What is expected: What is the number of lines in the entries that include the word "regexp"? Respond with the number only.

Record excerpts:
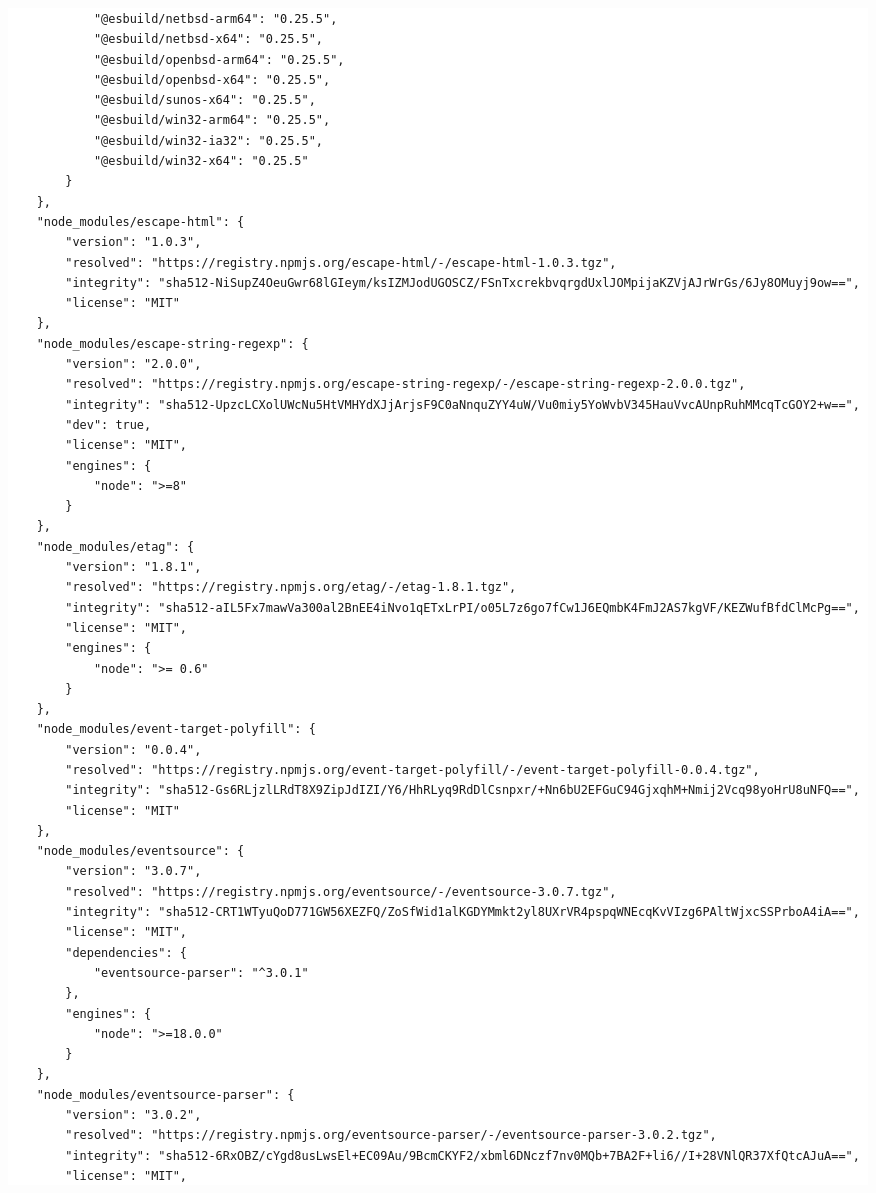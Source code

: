 				"@esbuild/netbsd-arm64": "0.25.5",
				"@esbuild/netbsd-x64": "0.25.5",
				"@esbuild/openbsd-arm64": "0.25.5",
				"@esbuild/openbsd-x64": "0.25.5",
				"@esbuild/sunos-x64": "0.25.5",
				"@esbuild/win32-arm64": "0.25.5",
				"@esbuild/win32-ia32": "0.25.5",
				"@esbuild/win32-x64": "0.25.5"
			}
		},
		"node_modules/escape-html": {
			"version": "1.0.3",
			"resolved": "https://registry.npmjs.org/escape-html/-/escape-html-1.0.3.tgz",
			"integrity": "sha512-NiSupZ4OeuGwr68lGIeym/ksIZMJodUGOSCZ/FSnTxcrekbvqrgdUxlJOMpijaKZVjAJrWrGs/6Jy8OMuyj9ow==",
			"license": "MIT"
		},
		"node_modules/escape-string-regexp": {
			"version": "2.0.0",
			"resolved": "https://registry.npmjs.org/escape-string-regexp/-/escape-string-regexp-2.0.0.tgz",
			"integrity": "sha512-UpzcLCXolUWcNu5HtVMHYdXJjArjsF9C0aNnquZYY4uW/Vu0miy5YoWvbV345HauVvcAUnpRuhMMcqTcGOY2+w==",
			"dev": true,
			"license": "MIT",
			"engines": {
				"node": ">=8"
			}
		},
		"node_modules/etag": {
			"version": "1.8.1",
			"resolved": "https://registry.npmjs.org/etag/-/etag-1.8.1.tgz",
			"integrity": "sha512-aIL5Fx7mawVa300al2BnEE4iNvo1qETxLrPI/o05L7z6go7fCw1J6EQmbK4FmJ2AS7kgVF/KEZWufBfdClMcPg==",
			"license": "MIT",
			"engines": {
				"node": ">= 0.6"
			}
		},
		"node_modules/event-target-polyfill": {
			"version": "0.0.4",
			"resolved": "https://registry.npmjs.org/event-target-polyfill/-/event-target-polyfill-0.0.4.tgz",
			"integrity": "sha512-Gs6RLjzlLRdT8X9ZipJdIZI/Y6/HhRLyq9RdDlCsnpxr/+Nn6bU2EFGuC94GjxqhM+Nmij2Vcq98yoHrU8uNFQ==",
			"license": "MIT"
		},
		"node_modules/eventsource": {
			"version": "3.0.7",
			"resolved": "https://registry.npmjs.org/eventsource/-/eventsource-3.0.7.tgz",
			"integrity": "sha512-CRT1WTyuQoD771GW56XEZFQ/ZoSfWid1alKGDYMmkt2yl8UXrVR4pspqWNEcqKvVIzg6PAltWjxcSSPrboA4iA==",
			"license": "MIT",
			"dependencies": {
				"eventsource-parser": "^3.0.1"
			},
			"engines": {
				"node": ">=18.0.0"
			}
		},
		"node_modules/eventsource-parser": {
			"version": "3.0.2",
			"resolved": "https://registry.npmjs.org/eventsource-parser/-/eventsource-parser-3.0.2.tgz",
			"integrity": "sha512-6RxOBZ/cYgd8usLwsEl+EC09Au/9BcmCKYF2/xbml6DNczf7nv0MQb+7BA2F+li6//I+28VNlQR37XfQtcAJuA==",
			"license": "MIT",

Answer section: 2